* Exercise: Please transcribe the data that follows, keeping every line exact.

Stored data:
§ §

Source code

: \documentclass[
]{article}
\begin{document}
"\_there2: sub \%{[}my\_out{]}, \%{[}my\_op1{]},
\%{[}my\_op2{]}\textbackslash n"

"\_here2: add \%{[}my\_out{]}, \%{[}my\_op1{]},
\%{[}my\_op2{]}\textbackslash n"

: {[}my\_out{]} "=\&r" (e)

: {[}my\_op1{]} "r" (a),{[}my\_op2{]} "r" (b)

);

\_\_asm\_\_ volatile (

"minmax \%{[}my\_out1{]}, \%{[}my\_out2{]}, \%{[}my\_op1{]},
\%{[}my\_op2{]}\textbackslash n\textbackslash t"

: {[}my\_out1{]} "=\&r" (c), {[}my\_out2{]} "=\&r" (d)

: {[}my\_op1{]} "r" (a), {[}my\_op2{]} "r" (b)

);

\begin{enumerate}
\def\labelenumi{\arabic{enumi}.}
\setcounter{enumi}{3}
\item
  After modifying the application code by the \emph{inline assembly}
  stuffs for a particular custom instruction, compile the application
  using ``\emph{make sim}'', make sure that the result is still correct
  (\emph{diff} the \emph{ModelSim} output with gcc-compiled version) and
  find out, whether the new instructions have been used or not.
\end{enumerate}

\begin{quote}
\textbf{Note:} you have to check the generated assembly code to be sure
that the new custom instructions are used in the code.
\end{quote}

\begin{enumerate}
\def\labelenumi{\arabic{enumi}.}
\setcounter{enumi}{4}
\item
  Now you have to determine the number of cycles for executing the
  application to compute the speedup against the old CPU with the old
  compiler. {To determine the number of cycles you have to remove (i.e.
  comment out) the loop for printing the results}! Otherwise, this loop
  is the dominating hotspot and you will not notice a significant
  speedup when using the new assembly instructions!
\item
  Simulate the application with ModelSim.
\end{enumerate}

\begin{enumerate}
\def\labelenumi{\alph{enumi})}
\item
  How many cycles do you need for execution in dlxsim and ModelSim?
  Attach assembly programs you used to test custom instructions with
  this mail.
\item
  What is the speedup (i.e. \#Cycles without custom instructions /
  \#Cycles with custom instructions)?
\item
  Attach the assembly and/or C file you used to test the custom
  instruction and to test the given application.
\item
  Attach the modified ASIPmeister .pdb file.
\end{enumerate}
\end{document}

§ §

* Exercise solution:
Source code

: \documentclass[
]{article}
\begin{document}
"\_there2: sub \%{[}my\_out{]}, \%{[}my\_op1{]},
\%{[}my\_op2{]}\textbackslash n"

"\_here2: add \%{[}my\_out{]}, \%{[}my\_op1{]},
\%{[}my\_op2{]}\textbackslash n"

: {[}my\_out{]} "=\&r" (e)

: {[}my\_op1{]} "r" (a),{[}my\_op2{]} "r" (b)

);

\_\_asm\_\_ volatile (

"minmax \%{[}my\_out1{]}, \%{[}my\_out2{]}, \%{[}my\_op1{]},
\%{[}my\_op2{]}\textbackslash n\textbackslash t"

: {[}my\_out1{]} "=\&r" (c), {[}my\_out2{]} "=\&r" (d)

: {[}my\_op1{]} "r" (a), {[}my\_op2{]} "r" (b)

);

\begin{enumerate}
\def\labelenumi{\arabic{enumi}.}
\setcounter{enumi}{3}
\item
  After modifying the application code by the \emph{inline assembly}
  stuffs for a particular custom instruction, compile the application
  using ``\emph{make sim}'', make sure that the result is still correct
  (\emph{diff} the \emph{ModelSim} output with gcc-compiled version) and
  find out, whether the new instructions have been used or not.
\end{enumerate}

\begin{quote}
\textbf{Note:} you have to check the generated assembly code to be sure
that the new custom instructions are used in the code.
\end{quote}

\begin{enumerate}
\def\labelenumi{\arabic{enumi}.}
\setcounter{enumi}{4}
\item
  Now you have to determine the number of cycles for executing the
  application to compute the speedup against the old CPU with the old
  compiler. {To determine the number of cycles you have to remove (i.e.
  comment out) the loop for printing the results}! Otherwise, this loop
  is the dominating hotspot and you will not notice a significant
  speedup when using the new assembly instructions!
\item
  Simulate the application with ModelSim.
\end{enumerate}

\begin{enumerate}
\def\labelenumi{\alph{enumi})}
\item
  How many cycles do you need for execution in dlxsim and ModelSim?
  Attach assembly programs you used to test custom instructions with
  this mail.
\item
  What is the speedup (i.e. \#Cycles without custom instructions /
  \#Cycles with custom instructions)?
\item
  Attach the assembly and/or C file you used to test the custom
  instruction and to test the given application.
\item
  Attach the modified ASIPmeister .pdb file.
\end{enumerate}
\end{document}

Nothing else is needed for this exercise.